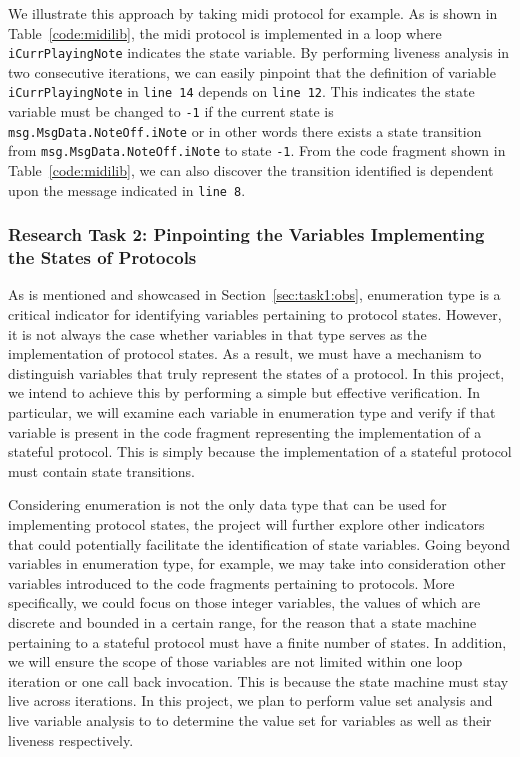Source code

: We illustrate this approach by taking midi protocol for example. As is shown in
Table~\ref{code:midilib},  the midi protocol is implemented in a loop where
\texttt{iCurrPlayingNote} indicates the state variable. By performing liveness
analysis in two consecutive iterations, we can easily pinpoint that 
the definition of variable \texttt{iCurrPlayingNote} in
\texttt{line 14} depends on \texttt{line 12}.
This indicates the state variable must be changed to
\texttt{-1} if the current state is \texttt{msg.MsgData.NoteOff.iNote} or in
other words there exists a state transition from
\texttt{msg.MsgData.NoteOff.iNote} to state \texttt{-1}. From the code fragment
shown in Table~\ref{code:midilib}, we can also discover  the transition
identified is dependent upon the message indicated in \texttt{line 8}.




\subsubsection{Research Task 2: Pinpointing the Variables Implementing the
States of Protocols}
\label{subsec:rt2}

As is mentioned and showcased in Section~\ref{sec:task1:obs}, enumeration type
is a critical indicator for identifying variables pertaining to protocol states.
However, it is not always the case whether variables in that type serves as the
implementation of protocol states. As a result, we must have a mechanism to
distinguish variables that truly represent the states of a protocol. In this
project, we intend to achieve this by performing a simple but effective
verification. In particular, we will examine each variable in enumeration type
and verify if that variable is present in the code fragment representing the
implementation of a stateful protocol. This is simply because the implementation
of a stateful protocol must contain state transitions.

Considering enumeration is not the only data type that can be used for
implementing protocol states, the project will further explore other indicators
that could  potentially facilitate the identification of state variables. Going
beyond variables in enumeration type, for example, we may take into consideration
other variables introduced to the code fragments pertaining to protocols. More
specifically, we could focus on those integer variables, the values of which
are discrete and bounded in a certain range, for the reason that a state machine
pertaining to a stateful protocol must have a finite number of states. In
addition, we will ensure the scope of those variables are not limited within 
one loop iteration or one call back invocation. This is because the state machine must stay
live across iterations.
In this project, we plan to perform value set analysis
and live variable analysis to  to determine the value set for variables as well
as their liveness respectively.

◇ ◇ ◇ ◇ ◇ ◇ ◇

# BRIEF:
Print the material above word for word, and keep the pictures out of it.

# OUTPUT:
Source code

: We illustrate this approach by taking midi protocol for example. As is shown in
Table~\ref{code:midilib},  the midi protocol is implemented in a loop where
\texttt{iCurrPlayingNote} indicates the state variable. By performing liveness
analysis in two consecutive iterations, we can easily pinpoint that 
the definition of variable \texttt{iCurrPlayingNote} in
\texttt{line 14} depends on \texttt{line 12}.
This indicates the state variable must be changed to
\texttt{-1} if the current state is \texttt{msg.MsgData.NoteOff.iNote} or in
other words there exists a state transition from
\texttt{msg.MsgData.NoteOff.iNote} to state \texttt{-1}. From the code fragment
shown in Table~\ref{code:midilib}, we can also discover  the transition
identified is dependent upon the message indicated in \texttt{line 8}.




\subsubsection{Research Task 2: Pinpointing the Variables Implementing the
States of Protocols}
\label{subsec:rt2}

As is mentioned and showcased in Section~\ref{sec:task1:obs}, enumeration type
is a critical indicator for identifying variables pertaining to protocol states.
However, it is not always the case whether variables in that type serves as the
implementation of protocol states. As a result, we must have a mechanism to
distinguish variables that truly represent the states of a protocol. In this
project, we intend to achieve this by performing a simple but effective
verification. In particular, we will examine each variable in enumeration type
and verify if that variable is present in the code fragment representing the
implementation of a stateful protocol. This is simply because the implementation
of a stateful protocol must contain state transitions.

Considering enumeration is not the only data type that can be used for
implementing protocol states, the project will further explore other indicators
that could  potentially facilitate the identification of state variables. Going
beyond variables in enumeration type, for example, we may take into consideration
other variables introduced to the code fragments pertaining to protocols. More
specifically, we could focus on those integer variables, the values of which
are discrete and bounded in a certain range, for the reason that a state machine
pertaining to a stateful protocol must have a finite number of states. In
addition, we will ensure the scope of those variables are not limited within 
one loop iteration or one call back invocation. This is because the state machine must stay
live across iterations.
In this project, we plan to perform value set analysis
and live variable analysis to  to determine the value set for variables as well
as their liveness respectively.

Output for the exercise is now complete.